<<<<
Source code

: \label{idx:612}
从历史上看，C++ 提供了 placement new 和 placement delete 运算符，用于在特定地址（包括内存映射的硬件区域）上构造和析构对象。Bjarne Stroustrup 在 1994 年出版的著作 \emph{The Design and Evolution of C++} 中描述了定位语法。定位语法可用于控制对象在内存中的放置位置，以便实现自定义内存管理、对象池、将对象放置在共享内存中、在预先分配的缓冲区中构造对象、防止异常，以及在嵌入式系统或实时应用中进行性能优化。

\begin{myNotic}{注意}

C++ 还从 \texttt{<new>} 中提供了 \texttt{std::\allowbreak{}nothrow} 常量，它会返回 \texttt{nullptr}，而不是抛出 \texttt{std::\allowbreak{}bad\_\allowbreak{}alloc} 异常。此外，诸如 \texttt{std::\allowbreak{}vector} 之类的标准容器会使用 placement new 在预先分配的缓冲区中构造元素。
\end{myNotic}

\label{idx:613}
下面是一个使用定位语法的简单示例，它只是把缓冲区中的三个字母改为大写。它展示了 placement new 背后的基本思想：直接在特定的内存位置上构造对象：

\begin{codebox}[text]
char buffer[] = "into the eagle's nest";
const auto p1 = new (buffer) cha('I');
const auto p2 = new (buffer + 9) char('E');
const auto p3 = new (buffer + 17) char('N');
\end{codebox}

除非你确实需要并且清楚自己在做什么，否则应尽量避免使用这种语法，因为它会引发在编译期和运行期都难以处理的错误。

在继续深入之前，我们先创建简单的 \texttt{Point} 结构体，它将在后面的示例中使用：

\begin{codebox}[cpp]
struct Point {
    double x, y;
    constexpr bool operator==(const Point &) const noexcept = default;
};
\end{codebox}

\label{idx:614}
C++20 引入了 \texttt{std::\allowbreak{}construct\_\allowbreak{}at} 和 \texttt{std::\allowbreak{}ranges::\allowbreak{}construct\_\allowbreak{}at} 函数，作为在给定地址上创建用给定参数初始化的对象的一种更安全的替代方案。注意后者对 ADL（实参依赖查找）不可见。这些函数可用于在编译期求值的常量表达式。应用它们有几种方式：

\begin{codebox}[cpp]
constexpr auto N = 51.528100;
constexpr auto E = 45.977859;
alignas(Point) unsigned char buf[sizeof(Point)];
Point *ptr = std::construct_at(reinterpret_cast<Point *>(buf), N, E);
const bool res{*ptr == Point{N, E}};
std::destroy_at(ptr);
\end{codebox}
>>>>
<<<<
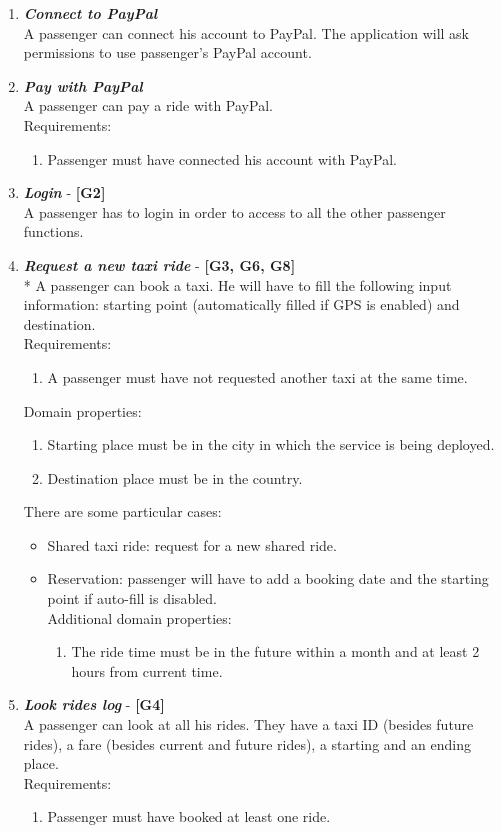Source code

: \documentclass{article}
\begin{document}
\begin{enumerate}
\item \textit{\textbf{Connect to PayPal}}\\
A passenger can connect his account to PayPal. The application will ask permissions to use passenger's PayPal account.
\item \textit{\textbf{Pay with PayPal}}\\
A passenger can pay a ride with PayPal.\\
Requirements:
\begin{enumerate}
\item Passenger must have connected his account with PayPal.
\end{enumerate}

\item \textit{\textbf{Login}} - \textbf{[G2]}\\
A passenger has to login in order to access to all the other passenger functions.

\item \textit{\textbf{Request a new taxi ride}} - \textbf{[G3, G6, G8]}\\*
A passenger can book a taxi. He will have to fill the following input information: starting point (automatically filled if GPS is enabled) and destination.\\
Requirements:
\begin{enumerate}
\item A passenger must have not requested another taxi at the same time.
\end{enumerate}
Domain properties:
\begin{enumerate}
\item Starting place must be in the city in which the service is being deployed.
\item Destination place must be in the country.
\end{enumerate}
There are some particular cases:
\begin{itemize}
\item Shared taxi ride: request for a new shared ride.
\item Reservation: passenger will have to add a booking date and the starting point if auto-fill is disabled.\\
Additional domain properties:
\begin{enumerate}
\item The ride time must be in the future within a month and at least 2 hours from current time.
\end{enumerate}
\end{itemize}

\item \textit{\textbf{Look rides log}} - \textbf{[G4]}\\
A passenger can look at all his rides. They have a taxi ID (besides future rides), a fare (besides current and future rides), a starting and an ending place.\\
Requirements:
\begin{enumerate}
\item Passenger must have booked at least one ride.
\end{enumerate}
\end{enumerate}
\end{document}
>>>>
Exercise description. Check every line of the records, and copy the ones that hold the word "textbf".

Solution.
\item \textit{\textbf{Connect to PayPal}}\\
\item \textit{\textbf{Pay with PayPal}}\\
\item \textit{\textbf{Login}} - \textbf{[G2]}\\
\item \textit{\textbf{Request a new taxi ride}} - \textbf{[G3, G6, G8]}\\*
\item \textit{\textbf{Look rides log}} - \textbf{[G4]}\\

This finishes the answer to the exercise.